Nathalie, ma sœur (permets-moi cela), je ne réfléchis pas, je laisse mes doigts courir sur le clavier et mon coeur s'affoler… Si tu savais comme j'ai aimé ton texte si plein de vie, d'énergie, de rires, de couleurs, de mouvements, de poésie, un texte qui pourtant parle de la disparition de l'être aimé, de ton homme adoré et de toi, de ton effondrement, de ta façon de t'accrocher aux branches si minces sur les bords des chemins, histoire de tenir debout, à peu près…

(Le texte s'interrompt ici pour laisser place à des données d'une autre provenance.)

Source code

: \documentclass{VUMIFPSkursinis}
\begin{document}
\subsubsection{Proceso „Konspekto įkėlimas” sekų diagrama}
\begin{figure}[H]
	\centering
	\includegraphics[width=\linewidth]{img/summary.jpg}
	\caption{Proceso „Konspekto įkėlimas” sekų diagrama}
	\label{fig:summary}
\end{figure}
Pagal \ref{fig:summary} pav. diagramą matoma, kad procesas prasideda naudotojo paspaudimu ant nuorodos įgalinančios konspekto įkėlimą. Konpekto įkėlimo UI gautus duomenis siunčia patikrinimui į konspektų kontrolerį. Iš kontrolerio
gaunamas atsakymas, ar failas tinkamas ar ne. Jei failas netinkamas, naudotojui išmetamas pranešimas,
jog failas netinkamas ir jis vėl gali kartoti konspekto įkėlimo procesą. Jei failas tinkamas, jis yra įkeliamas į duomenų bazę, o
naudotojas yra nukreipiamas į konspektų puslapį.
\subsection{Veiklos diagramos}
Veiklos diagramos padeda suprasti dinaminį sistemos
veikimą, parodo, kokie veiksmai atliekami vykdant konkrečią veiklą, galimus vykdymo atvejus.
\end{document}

Tu n'as rien lâché, tu as su dire aux uns et aux autres leur inhumanité, leur médiocrité, leur petitesse. Tu leur as balancé ça à la figure, tu as pris ce temps, tu as eu ce courage, cette patience… Tu es une reine, Nathalie, et j'admire ta force, ta volonté, ta détermination, j'admire aussi les mots qui sont les tiens, emplis de grâce, d'humanité, de sincérité, de vérité, de poésie (le nom des fleurs, Nathalie, le nom des fleurs…) : « je ferai de ce double mètre carré (dis-tu de la « petite tombe avec un jardin ») un Terra Botanica en réduction, une tête de Jivaro, un jardin à la française en miniature, avec ses buis et sa symétrie, un minuscule jardin à l'anglaise avec des herbes folles et des collerettes d'ancolies ou de Coeurs de Marie. » Savoir que des gens comme toi existent, là, sur cette terre où rien ne tourne bien rond, me comble de bonheur… On peut encore y croire alors...

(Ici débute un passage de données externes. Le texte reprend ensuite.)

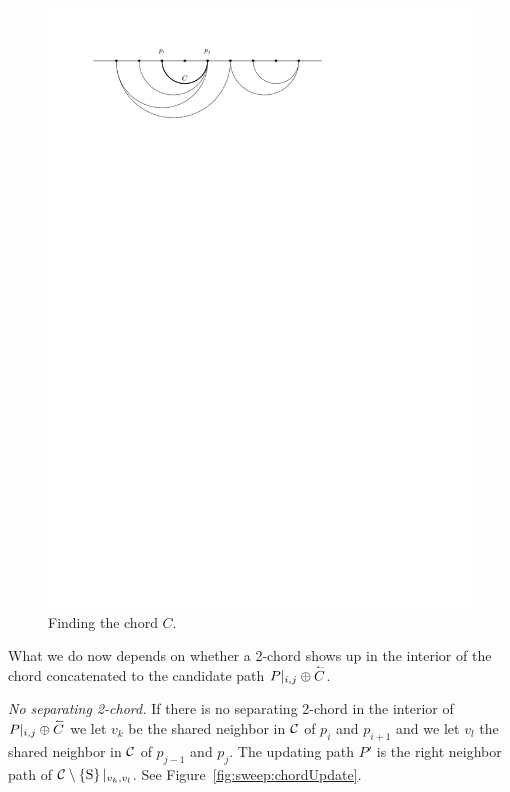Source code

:     \begin{figure}[t]
      \centering
      \includegraphics[scale=1]{unifiedalgo/img/sweep/chordsOnCandidatePath}
      \caption{Finding the chord $C$.}
      \label{fig:sweep:chordsOnCandidatePath}
    \end{figure}

    What we do now depends on whether a 2-chord shows up in the interior of the chord concatenated to the candidate path $P|_{i, j} \oplus \accentset{\leftharpoonup}{{C}}$.

    \emph{No separating 2-chord.}
      If there is no separating 2-chord in the interior of $P|_{i, j} \oplus \accentset{\leftharpoonup}{{C}}$ we let $v_k$ be the shared neighbor in $\mathcal{C}$ of $p_{i}$ and $p_{i +1}$ and we let $v_l$ the shared neighbor in $\mathcal{C}$ of $p_{j -1}$ and $p_{j}$. The updating path $P'$ is the right neighbor path of $\mathcal{C} \setminus \left\lbrace {\mathrm{S}} \right\rbrace|_{v_k, v_l}$. See Figure~\ref{fig:sweep:chordUpdate}.

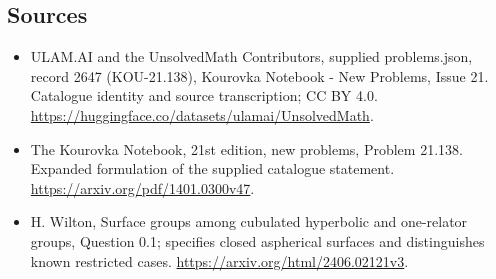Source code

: \documentclass[11pt,a4paper]{article}
\begin{document}
\subsection{Sources}
\begin{itemize}
\item[S1] ULAM.AI and the UnsolvedMath Contributors, supplied problems.json, record 2647 (KOU-21.138), Kourovka Notebook - New Problems, Issue 21. Catalogue identity and source transcription; CC BY 4.0.
\url{https://huggingface.co/datasets/ulamai/UnsolvedMath}.
\item[S2] The Kourovka Notebook, 21st edition, new problems, Problem 21.138. Expanded formulation of the supplied catalogue statement.
\url{https://arxiv.org/pdf/1401.0300v47}.
\item[S3] H. Wilton, Surface groups among cubulated hyperbolic and one-relator groups, Question 0.1; specifies closed aspherical surfaces and distinguishes known restricted cases.
\url{https://arxiv.org/html/2406.02121v3}.
\end{itemize}
\end{document}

Une multitudes d'images me viennent à l'esprit dans un joyeux mélange : le petit lopin de terre (deux mètres carrés pour la sépulture de ton amour) où s'entremêlent dans une douce folie fleurs et plantes et la petite grille devant la tombe… Qu'est-ce que j'ai ri des courriers avec le maire au sujet de cette petite grille et de ses 12 cm de trop… Et cet inventaire absurde pour la succession… la découverte du canon dans le jardin… J'en pleurais (de rire), oui, vraiment! Et la prof de philo d'Armance avec sa robe « qui n'existe pas» et son écharpe en peau de chat... Incroyable récit de cette rencontre où tu te dis que pour la philo, c'est mort… Et puis, j'ai tellement aimé tout ce que tu dis sur les mots, la langue… J'y suis sensible aussi. L'insupportable « ça va ? » : «Où va-t-on dans « ça va » ? Pas de volonté géographique d'aller quelque part. Une débandade, même. Un fiasco sur toute la ligne. Rien ne va dans « ça va »... » Je te cite encore « ...je ne pose jamais cette question, parce que je sais trop combien chacun porte sa part de malheur, sa barre de fer dans le coeur, et parce que je sais que personne n'en a rien à cirer. » Et ta lettre à la greffière du juge des tutelles sur sa « ponctuation défaillante » et sa « syntaxe douteuse » : comme tu as eu raison de pointer leurs limites à eux, les pinailleurs, les chicaneurs, les ergoteurs, ceux qui croient être du côté du vrai, du droit, du juste… J'ai beaucoup aimé aussi (la liste est longue, je sais) ce que tu imagines derrière un « -oui ?» qui t'est adressé de derrière un bureau, la vie de celui ou celle qui balance médiocrement cette non-réponse, ce non-sens, à l'autre (toi en l'occurrence!) qui attend depuis longtemps, qui n'en peut déjà plus avant d'arriver et à qui on ne dit même pas bonjour…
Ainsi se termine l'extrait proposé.